WebCodecs in StreamingServer for JavaScript H.264 decoding

One another small addition to StreamingServer showcase/development application: verification for WebCodecs API video streaming. WebCodecs API offers browser applications video decoding capabilities:

The WebCodecs API gives web developers low-level access to the individual frames of a video stream and chunks of audio. It is useful for web applications that require full control over the way media is processed. For example, video or audio editors, and video conferencing.

The API is shipped starting Chrome version 94 (explainer is here). In a nutshell, JavaScript code can handle raw uncontainerized video data and convert that into video frames which can be, in particular, drawn on HTML canvas. This provides a lower level video decoding capability compared to Media Streaming Extensions (MSE): the video stream does not need to be containerized, yet browser provides intefrace into hardware accelerated video decoding for efficient video data processing.

StreamingServer now handles two types of requests in its HTTP/HTTPS interface: /webcodecs-videodecoder-A.html with JavaScript code controlling WebCodecs API for decoding followed by rendering obtained frames on a timer callback, and /webcodecs-videodecoder-A?frame= to send indivudal H.264 encoded on the fly video frame. All together, the code simluates video playback receiving H.264 frames from HTTP server one by one.

The setup is a proof of concept and generates and encodes the full frame set on original request, without actual per frame on demand encoding, so be aware if you happen to request a long sequence.

To check things out, have StreamingServer started and open Chrome Canary version 94+¹, then navigate to one of the following:

  • http://localhost/hls/webcodecs-videodecoder-A.html
  • http://localhost/hls/webcodecs-videodecoder-A.html?FrameSizeW=720&FrameSizeH=480&FrameRateN=30000&FrameRateD=1001&SegmentDuration=15

The second URL shows the available parameters for video encoding. The JavaScript code can be inspected directly from Chrome’s Developer Tools.

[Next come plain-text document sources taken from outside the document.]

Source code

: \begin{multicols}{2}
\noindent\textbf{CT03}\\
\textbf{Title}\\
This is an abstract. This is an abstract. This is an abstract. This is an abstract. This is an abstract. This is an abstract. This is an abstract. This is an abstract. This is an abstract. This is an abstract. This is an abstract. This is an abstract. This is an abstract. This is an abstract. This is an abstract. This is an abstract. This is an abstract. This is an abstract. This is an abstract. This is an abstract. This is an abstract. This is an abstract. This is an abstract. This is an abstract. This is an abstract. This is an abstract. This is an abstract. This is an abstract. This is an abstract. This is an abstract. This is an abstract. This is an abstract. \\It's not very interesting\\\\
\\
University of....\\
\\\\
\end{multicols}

¹ Microsoft Edge self-updated today to Version 94.0.992.31 and it has WebCodecs API available in it as well!

Download links

Binaries:

  • 64-bit: StreamingServer.exe (in .ZIP archive)
  • License: This software is free to use; builds have time based expiration

MPEG-DASH trick play adaptation set

Just a small addition to MPEG-DASH server: a separate trick play video track with 1 fps just IDR frames track.

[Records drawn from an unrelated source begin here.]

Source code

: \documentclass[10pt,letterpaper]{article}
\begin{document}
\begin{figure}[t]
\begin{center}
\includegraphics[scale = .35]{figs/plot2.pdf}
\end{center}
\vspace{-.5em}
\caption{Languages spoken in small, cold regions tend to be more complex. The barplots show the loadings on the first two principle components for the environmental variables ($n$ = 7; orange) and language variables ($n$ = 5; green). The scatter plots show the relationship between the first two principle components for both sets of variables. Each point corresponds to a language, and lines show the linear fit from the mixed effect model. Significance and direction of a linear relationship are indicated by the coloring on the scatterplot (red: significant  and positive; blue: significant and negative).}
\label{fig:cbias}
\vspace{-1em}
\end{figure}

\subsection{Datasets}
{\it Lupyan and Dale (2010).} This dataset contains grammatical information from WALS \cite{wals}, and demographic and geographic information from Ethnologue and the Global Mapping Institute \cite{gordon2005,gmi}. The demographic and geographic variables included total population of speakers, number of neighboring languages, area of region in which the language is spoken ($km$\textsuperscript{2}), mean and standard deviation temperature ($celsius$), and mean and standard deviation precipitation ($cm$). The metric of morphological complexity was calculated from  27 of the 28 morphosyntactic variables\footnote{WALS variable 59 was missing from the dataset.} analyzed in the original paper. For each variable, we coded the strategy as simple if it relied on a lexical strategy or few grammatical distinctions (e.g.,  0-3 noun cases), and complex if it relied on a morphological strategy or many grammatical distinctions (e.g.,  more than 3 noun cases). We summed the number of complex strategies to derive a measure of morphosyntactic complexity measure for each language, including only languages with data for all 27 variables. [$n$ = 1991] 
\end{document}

The “trick mode” itself is essentially this:

3.2.9. Trick Mode Support

Trick Modes are used by DASH clients in order to support fast forward, seek, rewind and other operations in which typically the media, especially video, is displayed in a speed other than the normal playout speed. In order to support such operations, it is recommended that the content author adds Representations at lower frame rates in order to support faster playout with the same decoding and rendering capabilities.

However, Representations targeted for trick modes are typically not be suitable for regular playout.

The application extends its manifest with an additional “trick” video track when requested URL is http://localhost/hls/manifest.mpd?trickplay

Download links

Binaries:

  • 64-bit: StreamingServer.exe (in .ZIP archive)
  • License: This software is free to use; builds have time based expiration

MPEG-DASH content in StreamingServer application

MPEG-DASH is ISO/IEC 23009 “Dynamic Adaptive Streaming over HTTP” specification. This is widely used to stream audiovisual content over internet opposed to playback of static content such as downloaded clip.

The StreamingServer application I published some time ago generated test content using HTTP Live Streaming protocol, which is, well, similar.

So I extended StreamingServer a bit and made it expose the media as MPEG-DASH content as well. The feature set is way narrower than in the case of HLS, it’s just a VOD asset, but it’s a bit sophisticated: multi-period with three periods and not so obvious internal layout. Experimental, a sort of.

I will use the space of this post to document steps to enable playback of this content.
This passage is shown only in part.